L'Explication Prémisse
Cet article dit que, même si le non-respect d’un contrat provient d’une faute très grave ou d’un acte intentionnel (dol), la réparation accordée ne couvre que les conséquences immédiates et directes de cette inexécution. Autrement dit, la victime peut obtenir des dommages-intérêts pour les dégâts directement causés par la faute, mais pas pour des préjudices lointains ou indirects qui découlent plus indirectement de la situation.
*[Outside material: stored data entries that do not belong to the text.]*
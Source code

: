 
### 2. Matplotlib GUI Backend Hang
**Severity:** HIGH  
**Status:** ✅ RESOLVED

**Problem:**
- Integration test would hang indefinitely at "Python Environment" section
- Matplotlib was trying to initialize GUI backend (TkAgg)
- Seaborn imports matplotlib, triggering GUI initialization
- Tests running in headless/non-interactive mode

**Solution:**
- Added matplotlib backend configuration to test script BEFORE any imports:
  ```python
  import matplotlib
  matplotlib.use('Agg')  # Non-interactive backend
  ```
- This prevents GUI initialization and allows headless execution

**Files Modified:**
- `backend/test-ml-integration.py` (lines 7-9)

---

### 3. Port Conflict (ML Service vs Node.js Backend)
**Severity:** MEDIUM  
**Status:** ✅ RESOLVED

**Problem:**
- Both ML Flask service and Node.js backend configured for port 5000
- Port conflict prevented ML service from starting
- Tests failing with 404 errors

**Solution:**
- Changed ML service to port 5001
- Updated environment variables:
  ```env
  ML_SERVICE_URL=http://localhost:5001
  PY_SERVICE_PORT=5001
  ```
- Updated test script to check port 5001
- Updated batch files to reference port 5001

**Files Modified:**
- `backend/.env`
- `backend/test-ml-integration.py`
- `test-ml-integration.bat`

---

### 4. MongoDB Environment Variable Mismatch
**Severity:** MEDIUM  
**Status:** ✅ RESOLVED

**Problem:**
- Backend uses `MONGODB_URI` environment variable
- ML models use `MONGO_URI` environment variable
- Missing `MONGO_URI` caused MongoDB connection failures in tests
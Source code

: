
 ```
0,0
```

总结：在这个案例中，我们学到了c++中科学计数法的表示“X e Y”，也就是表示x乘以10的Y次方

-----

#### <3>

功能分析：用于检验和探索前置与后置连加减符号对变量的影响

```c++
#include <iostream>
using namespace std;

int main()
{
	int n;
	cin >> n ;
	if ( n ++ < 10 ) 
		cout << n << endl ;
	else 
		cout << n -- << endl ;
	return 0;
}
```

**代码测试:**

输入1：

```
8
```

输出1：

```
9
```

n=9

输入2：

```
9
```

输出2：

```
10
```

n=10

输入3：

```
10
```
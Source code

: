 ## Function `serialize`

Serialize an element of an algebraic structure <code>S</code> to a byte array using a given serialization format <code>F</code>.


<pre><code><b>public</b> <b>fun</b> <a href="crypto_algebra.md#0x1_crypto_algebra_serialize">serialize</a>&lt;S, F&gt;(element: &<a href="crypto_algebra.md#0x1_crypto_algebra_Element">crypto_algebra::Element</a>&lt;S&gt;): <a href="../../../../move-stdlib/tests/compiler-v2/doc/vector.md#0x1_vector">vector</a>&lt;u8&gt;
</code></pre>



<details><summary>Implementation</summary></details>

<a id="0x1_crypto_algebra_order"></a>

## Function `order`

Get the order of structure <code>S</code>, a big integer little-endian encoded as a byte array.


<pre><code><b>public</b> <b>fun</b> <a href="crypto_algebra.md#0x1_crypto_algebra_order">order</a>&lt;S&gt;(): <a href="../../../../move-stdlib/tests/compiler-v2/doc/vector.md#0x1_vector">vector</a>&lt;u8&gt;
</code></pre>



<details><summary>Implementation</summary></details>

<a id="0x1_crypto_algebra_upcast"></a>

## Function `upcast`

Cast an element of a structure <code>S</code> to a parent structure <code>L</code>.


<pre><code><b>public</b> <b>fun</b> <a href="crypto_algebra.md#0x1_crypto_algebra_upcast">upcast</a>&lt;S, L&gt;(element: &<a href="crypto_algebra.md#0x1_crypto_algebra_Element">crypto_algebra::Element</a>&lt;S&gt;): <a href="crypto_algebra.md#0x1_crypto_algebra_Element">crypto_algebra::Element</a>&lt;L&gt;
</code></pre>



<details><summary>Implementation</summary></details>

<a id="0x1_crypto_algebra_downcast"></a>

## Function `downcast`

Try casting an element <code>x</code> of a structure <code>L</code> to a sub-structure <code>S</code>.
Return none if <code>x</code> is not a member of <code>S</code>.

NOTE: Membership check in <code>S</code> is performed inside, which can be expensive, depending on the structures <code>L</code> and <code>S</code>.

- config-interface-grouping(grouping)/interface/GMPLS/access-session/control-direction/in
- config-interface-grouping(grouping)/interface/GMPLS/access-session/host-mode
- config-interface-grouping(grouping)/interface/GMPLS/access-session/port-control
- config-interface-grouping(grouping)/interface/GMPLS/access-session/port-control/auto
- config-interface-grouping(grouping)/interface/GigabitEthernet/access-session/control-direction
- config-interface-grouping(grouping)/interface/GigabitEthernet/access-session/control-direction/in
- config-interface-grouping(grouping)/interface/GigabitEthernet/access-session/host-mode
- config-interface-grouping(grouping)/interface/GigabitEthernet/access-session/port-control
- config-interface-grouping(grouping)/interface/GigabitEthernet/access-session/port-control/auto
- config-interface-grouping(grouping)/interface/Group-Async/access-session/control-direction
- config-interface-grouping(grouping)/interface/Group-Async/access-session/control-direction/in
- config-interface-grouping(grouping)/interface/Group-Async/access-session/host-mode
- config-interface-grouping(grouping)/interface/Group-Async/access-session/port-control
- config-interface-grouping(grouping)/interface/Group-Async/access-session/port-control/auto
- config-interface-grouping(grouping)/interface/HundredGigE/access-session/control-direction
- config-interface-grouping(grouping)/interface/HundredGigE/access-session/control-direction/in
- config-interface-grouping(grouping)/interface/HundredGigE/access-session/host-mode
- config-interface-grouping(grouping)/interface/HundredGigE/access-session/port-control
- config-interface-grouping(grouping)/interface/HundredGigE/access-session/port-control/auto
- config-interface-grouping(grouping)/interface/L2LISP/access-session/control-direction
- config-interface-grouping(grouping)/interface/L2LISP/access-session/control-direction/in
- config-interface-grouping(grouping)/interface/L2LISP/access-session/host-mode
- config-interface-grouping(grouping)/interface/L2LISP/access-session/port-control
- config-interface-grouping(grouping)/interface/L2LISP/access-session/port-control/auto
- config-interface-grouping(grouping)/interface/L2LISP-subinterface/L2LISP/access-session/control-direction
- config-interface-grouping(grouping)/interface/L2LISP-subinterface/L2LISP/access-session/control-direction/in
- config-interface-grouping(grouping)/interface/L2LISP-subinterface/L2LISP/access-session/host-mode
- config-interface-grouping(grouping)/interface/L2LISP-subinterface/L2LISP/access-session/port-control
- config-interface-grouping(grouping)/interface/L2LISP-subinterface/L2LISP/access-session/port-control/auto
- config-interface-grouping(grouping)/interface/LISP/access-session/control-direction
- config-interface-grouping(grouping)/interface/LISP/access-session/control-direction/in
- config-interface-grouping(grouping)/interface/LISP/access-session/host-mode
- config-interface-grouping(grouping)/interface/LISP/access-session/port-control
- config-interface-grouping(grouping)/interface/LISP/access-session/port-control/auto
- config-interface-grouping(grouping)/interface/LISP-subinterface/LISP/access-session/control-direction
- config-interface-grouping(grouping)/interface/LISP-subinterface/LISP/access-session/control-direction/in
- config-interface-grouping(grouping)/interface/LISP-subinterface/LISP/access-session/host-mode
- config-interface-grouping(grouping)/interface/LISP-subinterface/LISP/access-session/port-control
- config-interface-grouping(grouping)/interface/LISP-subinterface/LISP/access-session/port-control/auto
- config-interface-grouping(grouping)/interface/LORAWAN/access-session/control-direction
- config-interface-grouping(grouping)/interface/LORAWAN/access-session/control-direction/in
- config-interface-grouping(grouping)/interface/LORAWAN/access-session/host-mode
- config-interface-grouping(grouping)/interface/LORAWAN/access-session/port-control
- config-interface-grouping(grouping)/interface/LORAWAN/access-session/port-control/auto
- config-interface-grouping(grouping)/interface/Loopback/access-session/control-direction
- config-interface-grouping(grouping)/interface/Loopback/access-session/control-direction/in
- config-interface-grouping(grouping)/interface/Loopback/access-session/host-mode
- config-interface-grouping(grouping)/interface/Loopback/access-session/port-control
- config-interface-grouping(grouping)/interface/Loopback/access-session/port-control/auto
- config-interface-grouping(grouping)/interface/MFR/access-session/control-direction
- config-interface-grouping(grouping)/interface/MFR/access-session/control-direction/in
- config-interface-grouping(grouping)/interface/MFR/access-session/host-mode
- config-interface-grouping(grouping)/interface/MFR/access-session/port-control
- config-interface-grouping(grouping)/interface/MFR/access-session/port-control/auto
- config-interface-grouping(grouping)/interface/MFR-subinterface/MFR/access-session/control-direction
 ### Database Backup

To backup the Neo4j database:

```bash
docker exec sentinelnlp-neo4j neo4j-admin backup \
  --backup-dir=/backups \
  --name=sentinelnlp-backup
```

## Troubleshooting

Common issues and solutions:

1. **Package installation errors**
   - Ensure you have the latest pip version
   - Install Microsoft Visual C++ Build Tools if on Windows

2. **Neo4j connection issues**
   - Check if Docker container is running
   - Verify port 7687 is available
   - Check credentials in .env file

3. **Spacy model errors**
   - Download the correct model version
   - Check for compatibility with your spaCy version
Un artisan casse volontairement un miroir en travaillant chez un client. Le client pourra obtenir la réparation du miroir et le remboursement des frais immédiats (remplacement, nettoyage, déplacement). En revanche, si la disparition du miroir a entraîné l’annulation d’une séance photo et la perte de contrats futurs (perte de chiffre d’affaires), ces pertes, plus lointaines et indirectes, ne seront pas réparées sur le fondement de cet article.
- S’applique même en cas de faute lourde (faute grave) ou dolosive (intentionnelle).
- La réparation est limitée aux conséquences immédiates et directes de l’inexécution.
- Les pertes indirectes ou éloignées (perte de profits futurs, dommage moral lointain, perte d’image, conséquences économiques en chaîne) sont en principe exclues.
- La victime doit établir le lien de causalité direct entre l’inexécution et le dommage ainsi que l’étendue du préjudice réclamé.
- Cette règle relève de la responsabilité civile (réparation des préjudices) et ne préjuge pas d’éventuelles sanctions pénales distinctes.
- L’article vise à limiter l’étendue de l’indemnisation, même lorsque la faute est particulièrement grave, afin d’éviter une responsabilité aux conséquences trop larges.